━━ Supplied data ━━
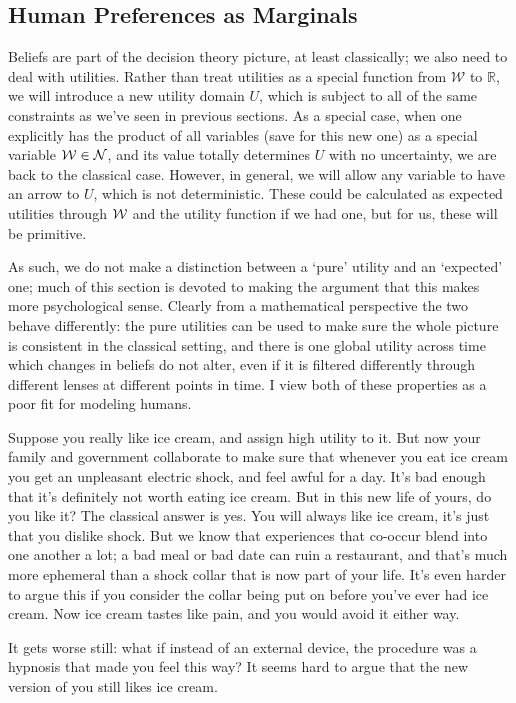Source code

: \documentclass{article}
\begin{document}
	\subsection{Human Preferences as Marginals}	\label{sec:human-pref-marginals}
	Beliefs are part of the decision theory picture, at least classically; we also need to deal with utilities. Rather than treat utilities as a special function from $\mathcal W$ to $\mathbb R$, we will introduce a new utility domain $U$, which is subject to all of the same constraints as we've seen in previous sections. As a special case, when one explicitly has the product of all variables (save for this new one) as a special variable $\cal W \in N$, and its value totally determines $U$ with no uncertainty, we are back to the classical case. However, in general, we will allow any variable to have an arrow to $U$, which is not deterministic. These could be calculated as expected utilities through $\cal W$ and the utility function if we had one, but for us, these will be primitive. 
	
	As such, we do not make a distinction between a `pure' utility and an `expected' one; much of this section is devoted to making the argument that this makes more psychological sense. Clearly from a mathematical perspective the two behave differently: the pure utilities can be used to make sure the whole picture is consistent in the classical setting, and there is one global utility across time which changes in beliefs do not alter, even if it is filtered differently through different lenses at different points in time. I view both of these properties as a poor fit for modeling humans.
	
	\begin{example}
		Suppose you really like ice cream, and assign high utility to it. But now your family and government collaborate to make sure that whenever you eat ice cream you get an unpleasant electric shock, and feel awful for a day. It's bad enough that it's definitely not worth eating ice cream. But in this new life of yours, do you like it? The classical answer is yes. You will always like ice cream, it's just that you dislike shock. But we know that experiences that co-occur blend into one another a lot; a bad meal or bad date can ruin a restaurant, and that's much more ephemeral than a shock collar that is now part of your life. It's even harder to argue this if you consider the collar being put on before you've ever had ice cream. Now ice cream tastes like pain, and you would avoid it either way.		
		
		It gets worse still: what if instead of an external device, the procedure was a hypnosis that made you feel this way? It seems hard to argue that the new version of you still likes ice cream.
	\end{example}
\end{document}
━━━
• **To do**: Reproduce each line above exactly, but not a single picture.

• **Answer section**:
Source code

: \documentclass{article}
\begin{document}
	\subsection{Human Preferences as Marginals}	\label{sec:human-pref-marginals}
	Beliefs are part of the decision theory picture, at least classically; we also need to deal with utilities. Rather than treat utilities as a special function from $\mathcal W$ to $\mathbb R$, we will introduce a new utility domain $U$, which is subject to all of the same constraints as we've seen in previous sections. As a special case, when one explicitly has the product of all variables (save for this new one) as a special variable $\cal W \in N$, and its value totally determines $U$ with no uncertainty, we are back to the classical case. However, in general, we will allow any variable to have an arrow to $U$, which is not deterministic. These could be calculated as expected utilities through $\cal W$ and the utility function if we had one, but for us, these will be primitive. 
	
	As such, we do not make a distinction between a `pure' utility and an `expected' one; much of this section is devoted to making the argument that this makes more psychological sense. Clearly from a mathematical perspective the two behave differently: the pure utilities can be used to make sure the whole picture is consistent in the classical setting, and there is one global utility across time which changes in beliefs do not alter, even if it is filtered differently through different lenses at different points in time. I view both of these properties as a poor fit for modeling humans.
	
	\begin{example}
		Suppose you really like ice cream, and assign high utility to it. But now your family and government collaborate to make sure that whenever you eat ice cream you get an unpleasant electric shock, and feel awful for a day. It's bad enough that it's definitely not worth eating ice cream. But in this new life of yours, do you like it? The classical answer is yes. You will always like ice cream, it's just that you dislike shock. But we know that experiences that co-occur blend into one another a lot; a bad meal or bad date can ruin a restaurant, and that's much more ephemeral than a shock collar that is now part of your life. It's even harder to argue this if you consider the collar being put on before you've ever had ice cream. Now ice cream tastes like pain, and you would avoid it either way.		
		
		It gets worse still: what if instead of an external device, the procedure was a hypnosis that made you feel this way? It seems hard to argue that the new version of you still likes ice cream.
	\end{example}
\end{document}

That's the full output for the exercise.